* [Problem description]: Could you restate the data word for word and drop the pictures?

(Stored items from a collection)
--------------------------------
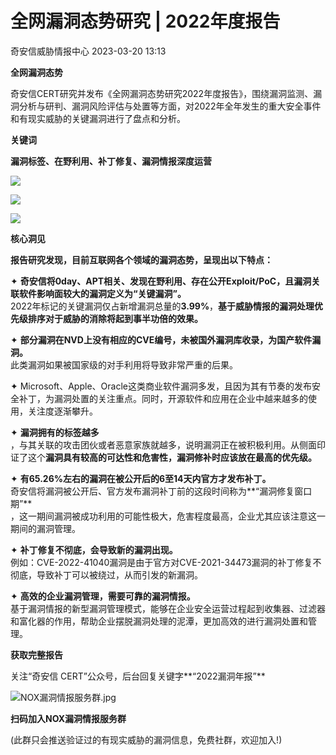 #  全网漏洞态势研究 | 2022年度报告   
 奇安信威胁情报中心   2023-03-20 13:13  
  
**全网漏洞态势**  
  
  
  
  
奇安信CERT研究并发布《全网漏洞态势研究2022年度报告》，围绕漏洞监测、漏洞分析与研判、漏洞风险评估与处置等方面，对2022年全年发生的重大安全事件和有现实威胁的关键漏洞进行了盘点和分析。  
  
  
**关键词**  
  
  
**漏洞标签、在野利用、补丁修复、漏洞情报深度运营**  
  
![](https://mmbiz.qpic.cn/mmbiz_png/EkibxOB3fs4icUuH2ia8Jjph7ebm6VyokBicu8ic4EfKnx3OibP3P3kkhr9fjn8ScCHpqKibrP1AShAF6nYbSY8EoGHPw/640 "")  
  
![](https://mmbiz.qpic.cn/mmbiz_png/EkibxOB3fs4ibsicrIUyLlhqCYejYkPHvJwwS4scTR389ibojNM3slVH7sp1HicfFcTVVNibwBzIADcvxVE9nevvzqXg/640 "")  
  
![](https://mmbiz.qpic.cn/mmbiz_png/EkibxOB3fs4ibsicrIUyLlhqCYejYkPHvJwHFuaibpldBb54RHILtBiaLorOibjBMsibEPFlYKwLictticABCtwNMAxftdQ/640 "")  
  
  
  
**核心洞见**  
  
  
**报告研究发现，目前互联网各个领域的漏洞态势，呈现出以下特点：**  
  
✦ **奇安信将0day、APT相关、发现在野利用、存在公开Exploit/PoC，且漏洞关联软件影响面较大的漏洞定义为“关键漏洞”。**  
2022年标记的关键漏洞仅占新增漏洞总量的**3.99%**，**基于威胁情报的漏洞处理优先级排序对于威胁的消除将起到事半功倍的效果。**  
  
✦ **部分漏洞在NVD上没有相应的CVE编号，未被国外漏洞库收录，为国产软件漏洞。**  
此类漏洞如果被国家级的对手利用将导致非常严重的后果。  
  
✦ Microsoft、Apple、Oracle这类商业软件漏洞多发，且因为其有节奏的发布安全补丁，为漏洞处置的关注重点。同时，开源软件和应用在企业中越来越多的使用，关注度逐渐攀升。  
  
✦ **漏洞拥有的标签越多**  
，与其关联的攻击团伙或者恶意家族就越多，说明漏洞正在被积极利用。从侧面印证了这个**漏洞具有较高的可达性和危害性，漏洞修补时应该放在最高的优先级。**  
  
✦ **有65.26%左右的漏洞在被公开后的6至14天内官方才发布补丁。**  
奇安信将漏洞被公开后、官方发布漏洞补丁前的这段时间称为**“漏洞修复窗口期”**  
，这一期间漏洞被成功利用的可能性极大，危害程度最高，企业尤其应该注意这一期间的漏洞管理。  
  
✦ **补丁修复不彻底，会导致新的漏洞出现。**  
例如：CVE-2022-41040漏洞是由于官方对CVE-2021-34473漏洞的补丁修复不彻底，导致补丁可以被绕过，从而引发的新漏洞。  
  
✦ **高效的企业漏洞管理，需要可靠的漏洞情报。**  
基于漏洞情报的新型漏洞管理模式，能够在企业安全运营过程起到收集器、过滤器和富化器的作用，帮助企业摆脱漏洞处理的泥潭，更加高效的进行漏洞处置和管理。  
  
**获取完整报告**  
  
  
关注“奇安信 CERT”公众号，后台回复关键字**“2022漏洞年报”**  
  
  
  
![](https://mmbiz.qpic.cn/mmbiz_png/EkibxOB3fs4ibsicrIUyLlhqCYejYkPHvJwcpAuVPMRqYh19swfux3Uf4MsCLKezx8MBLxHlIdMiaSGGKB6pKkibq0A/640 "NOX漏洞情报服务群.jpg")  
  
**扫码加入NOX漏洞情报服务群**  
  
(此群只会推送验证过的有现实威胁的漏洞信息，免费社群，欢迎加入!)  
  
  
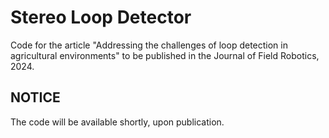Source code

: # Stereo Loop Detector

Code for the article "Addressing the challenges of loop detection in
agricultural environments" to be published in the Journal of Field Robotics, 2024.

## NOTICE
The code will be available shortly, upon publication.

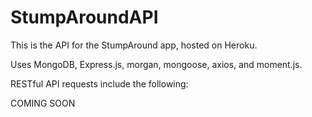 # StumpAroundAPI

This is the API for the StumpAround app, hosted on Heroku.

Uses MongoDB, Express.js, morgan, mongoose, axios, and moment.js.

RESTful API requests include the following:

COMING SOON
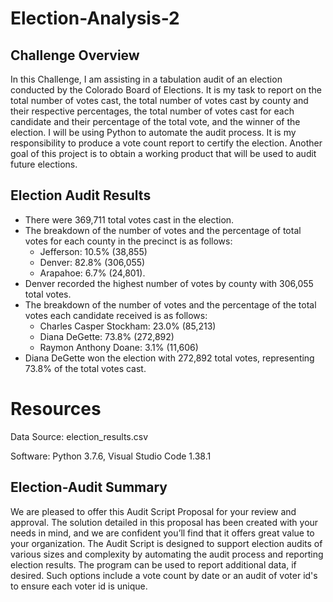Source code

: # Election-Analysis-2

## Challenge Overview
In this Challenge, I am assisting in a tabulation audit of an election conducted by the Colorado Board of Elections. 
It is my task to report on the total number of votes cast, the total number of votes cast by county and their
respective percentages, the total number of votes cast for each candidate and their percentage of the total vote, and the winner of the election.
I will be using Python to automate the audit process. It is my responsibility to produce a vote count report to certify the election. 
Another goal of this project is to obtain a working product that will be used to audit future elections. 

## Election Audit Results
* There were 369,711 total votes cast in the election.
* The breakdown of the number of votes and the percentage of total votes for each county in the precinct is as follows: 
  * Jefferson: 10.5% (38,855)
  * Denver: 82.8% (306,055)
  * Arapahoe: 6.7% (24,801).
* Denver recorded the highest number of votes by county with 306,055 total votes.  
* The breakdown of the number of votes and the percentage of the total votes each candidate received is as follows:
  * Charles Casper Stockham: 23.0% (85,213)
  * Diana DeGette: 73.8% (272,892)
  * Raymon Anthony Doane: 3.1% (11,606)
* Diana DeGette won the election with 272,892 total votes, representing 73.8% of the total votes cast.

# Resources
Data Source: election_results.csv

Software: Python 3.7.6, Visual Studio Code 1.38.1

## Election-Audit Summary
We are pleased to offer this Audit Script Proposal for your review and approval. The solution detailed in this proposal has been created with your needs in mind, and we are confident you’ll find that it offers great value to your organization. The Audit Script is designed to support election audits of various sizes and complexity by automating the audit process and reporting election results. The program can be used to report additional data, if desired. Such options include a vote count by date or an audit of voter id's to ensure each voter id is unique.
--------------------------------
* [Answer area]:
 #  全网漏洞态势研究 | 2022年度报告   
 奇安信威胁情报中心   2023-03-20 13:13  
  
**全网漏洞态势**  
  
  
  
  
奇安信CERT研究并发布《全网漏洞态势研究2022年度报告》，围绕漏洞监测、漏洞分析与研判、漏洞风险评估与处置等方面，对2022年全年发生的重大安全事件和有现实威胁的关键漏洞进行了盘点和分析。  
  
  
**关键词**  
  
  
**漏洞标签、在野利用、补丁修复、漏洞情报深度运营**  
  
![](https://mmbiz.qpic.cn/mmbiz_png/EkibxOB3fs4icUuH2ia8Jjph7ebm6VyokBicu8ic4EfKnx3OibP3P3kkhr9fjn8ScCHpqKibrP1AShAF6nYbSY8EoGHPw/640 "")  
  
![](https://mmbiz.qpic.cn/mmbiz_png/EkibxOB3fs4ibsicrIUyLlhqCYejYkPHvJwwS4scTR389ibojNM3slVH7sp1HicfFcTVVNibwBzIADcvxVE9nevvzqXg/640 "")  
  
![](https://mmbiz.qpic.cn/mmbiz_png/EkibxOB3fs4ibsicrIUyLlhqCYejYkPHvJwHFuaibpldBb54RHILtBiaLorOibjBMsibEPFlYKwLictticABCtwNMAxftdQ/640 "")  
  
  
  
**核心洞见**  
  
  
**报告研究发现，目前互联网各个领域的漏洞态势，呈现出以下特点：**  
  
✦ **奇安信将0day、APT相关、发现在野利用、存在公开Exploit/PoC，且漏洞关联软件影响面较大的漏洞定义为“关键漏洞”。**  
2022年标记的关键漏洞仅占新增漏洞总量的**3.99%**，**基于威胁情报的漏洞处理优先级排序对于威胁的消除将起到事半功倍的效果。**  
  
✦ **部分漏洞在NVD上没有相应的CVE编号，未被国外漏洞库收录，为国产软件漏洞。**  
此类漏洞如果被国家级的对手利用将导致非常严重的后果。  
  
✦ Microsoft、Apple、Oracle这类商业软件漏洞多发，且因为其有节奏的发布安全补丁，为漏洞处置的关注重点。同时，开源软件和应用在企业中越来越多的使用，关注度逐渐攀升。  
  
✦ **漏洞拥有的标签越多**  
，与其关联的攻击团伙或者恶意家族就越多，说明漏洞正在被积极利用。从侧面印证了这个**漏洞具有较高的可达性和危害性，漏洞修补时应该放在最高的优先级。**  
  
✦ **有65.26%左右的漏洞在被公开后的6至14天内官方才发布补丁。**  
奇安信将漏洞被公开后、官方发布漏洞补丁前的这段时间称为**“漏洞修复窗口期”**  
，这一期间漏洞被成功利用的可能性极大，危害程度最高，企业尤其应该注意这一期间的漏洞管理。  
  
✦ **补丁修复不彻底，会导致新的漏洞出现。**  
例如：CVE-2022-41040漏洞是由于官方对CVE-2021-34473漏洞的补丁修复不彻底，导致补丁可以被绕过，从而引发的新漏洞。  
  
✦ **高效的企业漏洞管理，需要可靠的漏洞情报。**  
基于漏洞情报的新型漏洞管理模式，能够在企业安全运营过程起到收集器、过滤器和富化器的作用，帮助企业摆脱漏洞处理的泥潭，更加高效的进行漏洞处置和管理。  
  
**获取完整报告**  
  
  
关注“奇安信 CERT”公众号，后台回复关键字**“2022漏洞年报”**  
  
  
  
![](https://mmbiz.qpic.cn/mmbiz_png/EkibxOB3fs4ibsicrIUyLlhqCYejYkPHvJwcpAuVPMRqYh19swfux3Uf4MsCLKezx8MBLxHlIdMiaSGGKB6pKkibq0A/640 "NOX漏洞情报服务群.jpg")  
  
**扫码加入NOX漏洞情报服务群**  
  
(此群只会推送验证过的有现实威胁的漏洞信息，免费社群，欢迎加入!)  
  
  
Source code

: # Stereo Loop Detector

Code for the article "Addressing the challenges of loop detection in
agricultural environments" to be published in the Journal of Field Robotics, 2024.

## NOTICE
The code will be available shortly, upon publication.

 # StumpAroundAPI

This is the API for the StumpAround app, hosted on Heroku.

Uses MongoDB, Express.js, morgan, mongoose, axios, and moment.js.

RESTful API requests include the following:

COMING SOON
Source code

: # Election-Analysis-2

## Challenge Overview
In this Challenge, I am assisting in a tabulation audit of an election conducted by the Colorado Board of Elections. 
It is my task to report on the total number of votes cast, the total number of votes cast by county and their
respective percentages, the total number of votes cast for each candidate and their percentage of the total vote, and the winner of the election.
I will be using Python to automate the audit process. It is my responsibility to produce a vote count report to certify the election. 
Another goal of this project is to obtain a working product that will be used to audit future elections. 

## Election Audit Results
* There were 369,711 total votes cast in the election.
* The breakdown of the number of votes and the percentage of total votes for each county in the precinct is as follows: 
  * Jefferson: 10.5% (38,855)
  * Denver: 82.8% (306,055)
  * Arapahoe: 6.7% (24,801).
* Denver recorded the highest number of votes by county with 306,055 total votes.  
* The breakdown of the number of votes and the percentage of the total votes each candidate received is as follows:
  * Charles Casper Stockham: 23.0% (85,213)
  * Diana DeGette: 73.8% (272,892)
  * Raymon Anthony Doane: 3.1% (11,606)
* Diana DeGette won the election with 272,892 total votes, representing 73.8% of the total votes cast.

# Resources
Data Source: election_results.csv

Software: Python 3.7.6, Visual Studio Code 1.38.1

## Election-Audit Summary
We are pleased to offer this Audit Script Proposal for your review and approval. The solution detailed in this proposal has been created with your needs in mind, and we are confident you’ll find that it offers great value to your organization. The Audit Script is designed to support election audits of various sizes and complexity by automating the audit process and reporting election results. The program can be used to report additional data, if desired. Such options include a vote count by date or an audit of voter id's to ensure each voter id is unique.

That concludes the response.